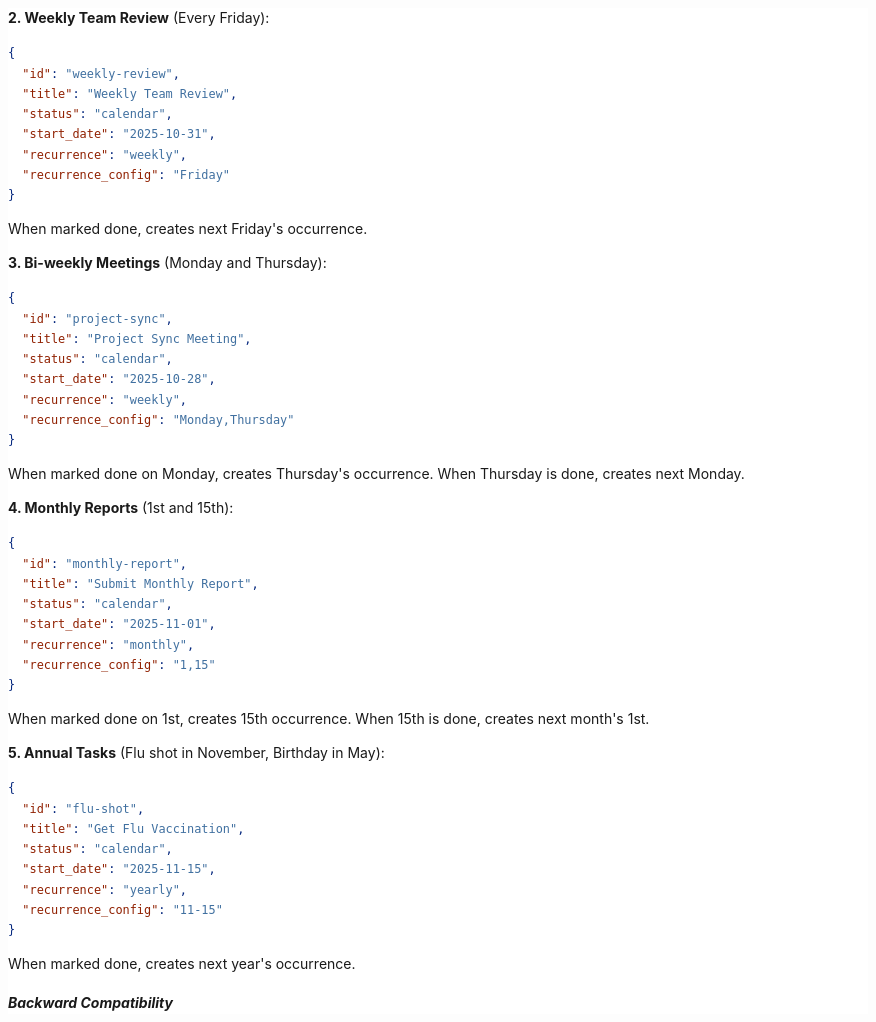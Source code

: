 **2. Weekly Team Review** (Every Friday):
```json
{
  "id": "weekly-review",
  "title": "Weekly Team Review",
  "status": "calendar",
  "start_date": "2025-10-31",
  "recurrence": "weekly",
  "recurrence_config": "Friday"
}
```
When marked done, creates next Friday's occurrence.

**3. Bi-weekly Meetings** (Monday and Thursday):
```json
{
  "id": "project-sync",
  "title": "Project Sync Meeting",
  "status": "calendar",
  "start_date": "2025-10-28",
  "recurrence": "weekly",
  "recurrence_config": "Monday,Thursday"
}
```
When marked done on Monday, creates Thursday's occurrence. When Thursday is done, creates next Monday.

**4. Monthly Reports** (1st and 15th):
```json
{
  "id": "monthly-report",
  "title": "Submit Monthly Report",
  "status": "calendar",
  "start_date": "2025-11-01",
  "recurrence": "monthly",
  "recurrence_config": "1,15"
}
```
When marked done on 1st, creates 15th occurrence. When 15th is done, creates next month's 1st.

**5. Annual Tasks** (Flu shot in November, Birthday in May):
```json
{
  "id": "flu-shot",
  "title": "Get Flu Vaccination",
  "status": "calendar",
  "start_date": "2025-11-15",
  "recurrence": "yearly",
  "recurrence_config": "11-15"
}
```
When marked done, creates next year's occurrence.

##### Backward Compatibility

--------------------------------------------------

TASK DETAILS
Would you filter the records and copy out each line containing "title"?

ANSWER TO THIS PROBLEM
  "title": "Weekly Team Review",
  "title": "Project Sync Meeting",
  "title": "Submit Monthly Report",
  "title": "Get Flu Vaccination",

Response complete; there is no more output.